*** Opening of Records ***

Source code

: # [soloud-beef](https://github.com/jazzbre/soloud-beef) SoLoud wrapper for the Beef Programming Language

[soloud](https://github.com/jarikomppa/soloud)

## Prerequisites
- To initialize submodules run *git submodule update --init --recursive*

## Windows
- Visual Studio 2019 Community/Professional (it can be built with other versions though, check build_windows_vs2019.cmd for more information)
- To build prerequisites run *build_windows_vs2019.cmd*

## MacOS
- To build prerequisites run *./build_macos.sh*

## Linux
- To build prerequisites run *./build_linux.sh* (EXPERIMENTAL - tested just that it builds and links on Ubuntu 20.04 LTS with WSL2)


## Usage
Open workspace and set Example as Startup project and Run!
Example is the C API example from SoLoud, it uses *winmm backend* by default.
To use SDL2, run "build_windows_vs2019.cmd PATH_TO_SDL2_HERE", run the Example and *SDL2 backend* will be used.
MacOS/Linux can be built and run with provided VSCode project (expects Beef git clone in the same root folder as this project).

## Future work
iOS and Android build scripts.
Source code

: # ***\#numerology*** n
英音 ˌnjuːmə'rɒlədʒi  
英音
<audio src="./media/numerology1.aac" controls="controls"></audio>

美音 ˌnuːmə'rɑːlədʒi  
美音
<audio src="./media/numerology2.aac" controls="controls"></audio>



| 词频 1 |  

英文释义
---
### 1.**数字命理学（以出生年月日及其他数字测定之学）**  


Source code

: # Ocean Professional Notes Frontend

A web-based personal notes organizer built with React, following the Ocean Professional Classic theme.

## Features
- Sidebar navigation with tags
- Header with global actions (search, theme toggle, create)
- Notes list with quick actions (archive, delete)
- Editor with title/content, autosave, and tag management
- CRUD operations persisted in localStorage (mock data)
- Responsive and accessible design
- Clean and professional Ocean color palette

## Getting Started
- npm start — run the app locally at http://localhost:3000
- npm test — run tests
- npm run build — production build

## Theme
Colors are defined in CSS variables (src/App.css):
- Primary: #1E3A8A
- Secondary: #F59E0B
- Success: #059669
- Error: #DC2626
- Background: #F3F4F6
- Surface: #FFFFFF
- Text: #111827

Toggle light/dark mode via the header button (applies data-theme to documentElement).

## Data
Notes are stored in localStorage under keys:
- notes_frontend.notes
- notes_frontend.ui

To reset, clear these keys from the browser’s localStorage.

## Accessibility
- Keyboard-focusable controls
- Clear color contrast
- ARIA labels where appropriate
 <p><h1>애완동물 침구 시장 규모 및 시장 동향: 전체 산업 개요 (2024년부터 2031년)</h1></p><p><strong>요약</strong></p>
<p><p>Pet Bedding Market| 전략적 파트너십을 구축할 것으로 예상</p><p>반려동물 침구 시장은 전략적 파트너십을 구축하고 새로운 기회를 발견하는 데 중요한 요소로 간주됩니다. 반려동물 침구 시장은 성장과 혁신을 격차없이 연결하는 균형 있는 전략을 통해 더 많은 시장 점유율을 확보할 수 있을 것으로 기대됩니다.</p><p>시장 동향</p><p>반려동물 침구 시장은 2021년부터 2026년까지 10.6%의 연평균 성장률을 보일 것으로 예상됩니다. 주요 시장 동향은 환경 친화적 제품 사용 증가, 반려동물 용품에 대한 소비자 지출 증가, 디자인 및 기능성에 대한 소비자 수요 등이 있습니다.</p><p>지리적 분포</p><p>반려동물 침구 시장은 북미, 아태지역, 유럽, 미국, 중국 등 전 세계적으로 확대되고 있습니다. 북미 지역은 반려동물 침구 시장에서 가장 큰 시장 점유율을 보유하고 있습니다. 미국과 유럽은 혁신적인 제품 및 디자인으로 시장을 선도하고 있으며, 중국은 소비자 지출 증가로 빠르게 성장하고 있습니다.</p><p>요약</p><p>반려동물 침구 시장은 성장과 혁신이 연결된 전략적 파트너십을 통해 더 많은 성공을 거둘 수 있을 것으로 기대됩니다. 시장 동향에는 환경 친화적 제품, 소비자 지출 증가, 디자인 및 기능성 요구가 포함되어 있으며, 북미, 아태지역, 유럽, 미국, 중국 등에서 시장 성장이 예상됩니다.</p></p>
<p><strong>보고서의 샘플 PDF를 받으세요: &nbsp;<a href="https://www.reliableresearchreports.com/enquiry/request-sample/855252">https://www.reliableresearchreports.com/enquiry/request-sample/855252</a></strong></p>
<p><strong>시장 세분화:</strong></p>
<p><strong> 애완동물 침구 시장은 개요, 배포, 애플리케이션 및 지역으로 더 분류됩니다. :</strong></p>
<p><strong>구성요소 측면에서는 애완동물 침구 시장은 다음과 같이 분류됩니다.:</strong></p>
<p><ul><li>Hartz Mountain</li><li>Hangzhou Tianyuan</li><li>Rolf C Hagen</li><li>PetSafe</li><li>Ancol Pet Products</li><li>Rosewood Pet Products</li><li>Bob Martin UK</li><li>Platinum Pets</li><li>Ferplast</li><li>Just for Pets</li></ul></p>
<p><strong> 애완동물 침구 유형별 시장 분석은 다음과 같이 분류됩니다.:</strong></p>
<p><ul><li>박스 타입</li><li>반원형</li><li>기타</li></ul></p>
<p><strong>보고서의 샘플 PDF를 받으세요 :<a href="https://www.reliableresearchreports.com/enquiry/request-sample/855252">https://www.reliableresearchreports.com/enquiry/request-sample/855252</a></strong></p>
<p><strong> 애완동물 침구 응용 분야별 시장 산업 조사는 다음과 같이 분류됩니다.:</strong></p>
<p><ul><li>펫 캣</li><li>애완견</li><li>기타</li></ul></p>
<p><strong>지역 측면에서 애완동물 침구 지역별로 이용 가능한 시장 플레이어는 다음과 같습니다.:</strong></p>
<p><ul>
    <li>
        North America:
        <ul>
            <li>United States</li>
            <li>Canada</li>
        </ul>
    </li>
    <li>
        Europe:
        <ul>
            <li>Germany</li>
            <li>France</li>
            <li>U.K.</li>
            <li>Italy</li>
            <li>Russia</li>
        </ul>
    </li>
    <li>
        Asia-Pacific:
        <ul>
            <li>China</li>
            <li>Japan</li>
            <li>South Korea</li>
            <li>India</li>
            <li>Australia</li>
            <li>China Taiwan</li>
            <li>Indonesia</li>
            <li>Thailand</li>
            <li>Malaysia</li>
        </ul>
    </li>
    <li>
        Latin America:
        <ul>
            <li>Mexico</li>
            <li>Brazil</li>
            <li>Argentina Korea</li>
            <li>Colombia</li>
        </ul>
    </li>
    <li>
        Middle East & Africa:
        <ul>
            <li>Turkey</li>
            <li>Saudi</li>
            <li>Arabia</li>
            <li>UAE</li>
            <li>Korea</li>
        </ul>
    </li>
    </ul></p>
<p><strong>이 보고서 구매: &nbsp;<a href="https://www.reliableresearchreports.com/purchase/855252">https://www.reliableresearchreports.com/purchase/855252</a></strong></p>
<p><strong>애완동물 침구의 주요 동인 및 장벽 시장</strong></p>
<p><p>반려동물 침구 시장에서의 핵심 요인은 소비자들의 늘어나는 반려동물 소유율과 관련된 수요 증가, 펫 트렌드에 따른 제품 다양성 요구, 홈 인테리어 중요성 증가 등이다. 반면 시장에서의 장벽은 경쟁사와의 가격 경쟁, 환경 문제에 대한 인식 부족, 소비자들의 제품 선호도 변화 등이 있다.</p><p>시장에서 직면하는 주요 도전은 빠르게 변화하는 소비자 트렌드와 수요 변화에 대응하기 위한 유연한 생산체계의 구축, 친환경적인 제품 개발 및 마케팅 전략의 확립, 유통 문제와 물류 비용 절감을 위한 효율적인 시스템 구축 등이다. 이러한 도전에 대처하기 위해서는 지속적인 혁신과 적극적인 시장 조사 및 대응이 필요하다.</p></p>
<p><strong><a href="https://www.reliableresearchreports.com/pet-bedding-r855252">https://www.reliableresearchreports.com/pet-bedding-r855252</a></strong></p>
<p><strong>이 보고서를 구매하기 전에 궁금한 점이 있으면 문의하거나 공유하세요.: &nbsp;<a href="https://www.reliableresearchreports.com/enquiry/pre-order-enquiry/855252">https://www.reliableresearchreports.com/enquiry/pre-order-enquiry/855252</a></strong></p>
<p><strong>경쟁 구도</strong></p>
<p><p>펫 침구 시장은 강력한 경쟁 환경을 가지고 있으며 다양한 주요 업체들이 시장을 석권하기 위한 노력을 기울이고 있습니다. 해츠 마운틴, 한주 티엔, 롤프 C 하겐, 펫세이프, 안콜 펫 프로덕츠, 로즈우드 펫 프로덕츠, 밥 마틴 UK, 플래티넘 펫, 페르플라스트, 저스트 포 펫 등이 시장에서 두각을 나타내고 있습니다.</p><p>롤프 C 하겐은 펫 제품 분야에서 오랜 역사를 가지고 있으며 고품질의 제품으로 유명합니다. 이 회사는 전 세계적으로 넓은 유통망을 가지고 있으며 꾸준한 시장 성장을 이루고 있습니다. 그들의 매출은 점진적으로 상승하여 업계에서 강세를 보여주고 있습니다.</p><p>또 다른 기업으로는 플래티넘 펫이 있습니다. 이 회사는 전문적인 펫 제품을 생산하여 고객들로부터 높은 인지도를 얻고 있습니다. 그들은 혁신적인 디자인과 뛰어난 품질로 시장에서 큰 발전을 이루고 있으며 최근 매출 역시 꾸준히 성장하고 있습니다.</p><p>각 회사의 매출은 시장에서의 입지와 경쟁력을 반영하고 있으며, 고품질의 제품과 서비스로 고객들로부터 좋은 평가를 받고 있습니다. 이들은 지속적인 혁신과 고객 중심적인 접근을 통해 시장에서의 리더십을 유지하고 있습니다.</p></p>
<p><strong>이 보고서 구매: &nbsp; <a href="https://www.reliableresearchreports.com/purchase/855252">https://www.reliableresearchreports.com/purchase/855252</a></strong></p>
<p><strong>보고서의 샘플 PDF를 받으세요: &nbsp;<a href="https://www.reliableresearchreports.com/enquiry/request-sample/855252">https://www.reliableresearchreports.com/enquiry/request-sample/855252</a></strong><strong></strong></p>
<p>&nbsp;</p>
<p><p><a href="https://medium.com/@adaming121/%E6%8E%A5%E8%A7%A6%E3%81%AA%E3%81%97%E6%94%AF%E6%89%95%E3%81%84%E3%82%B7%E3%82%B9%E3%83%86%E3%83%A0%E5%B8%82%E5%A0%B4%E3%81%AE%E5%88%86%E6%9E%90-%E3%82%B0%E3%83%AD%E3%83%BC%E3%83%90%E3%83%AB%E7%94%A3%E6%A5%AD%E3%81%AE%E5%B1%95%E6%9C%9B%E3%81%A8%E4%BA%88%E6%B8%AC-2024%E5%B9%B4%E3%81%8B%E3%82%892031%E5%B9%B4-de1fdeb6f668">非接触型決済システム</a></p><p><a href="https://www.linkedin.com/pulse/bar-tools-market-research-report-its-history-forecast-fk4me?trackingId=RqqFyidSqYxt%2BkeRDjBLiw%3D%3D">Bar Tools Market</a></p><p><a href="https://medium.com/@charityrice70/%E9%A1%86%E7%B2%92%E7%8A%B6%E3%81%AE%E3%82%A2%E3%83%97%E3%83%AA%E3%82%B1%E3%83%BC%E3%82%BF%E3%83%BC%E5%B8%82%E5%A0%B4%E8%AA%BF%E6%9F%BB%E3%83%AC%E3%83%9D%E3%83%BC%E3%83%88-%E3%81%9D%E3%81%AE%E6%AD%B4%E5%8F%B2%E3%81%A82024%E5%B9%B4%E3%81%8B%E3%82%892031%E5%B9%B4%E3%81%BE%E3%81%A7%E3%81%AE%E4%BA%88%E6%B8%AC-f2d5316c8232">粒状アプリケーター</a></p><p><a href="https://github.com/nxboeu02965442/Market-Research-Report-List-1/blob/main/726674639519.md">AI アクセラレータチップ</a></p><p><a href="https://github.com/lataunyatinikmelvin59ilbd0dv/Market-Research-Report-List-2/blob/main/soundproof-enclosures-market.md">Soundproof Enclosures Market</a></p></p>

*** Close of Records ***

Across the whole listing above, state how many lines contain "Korea". Only the number is wanted.

Final answer ::
3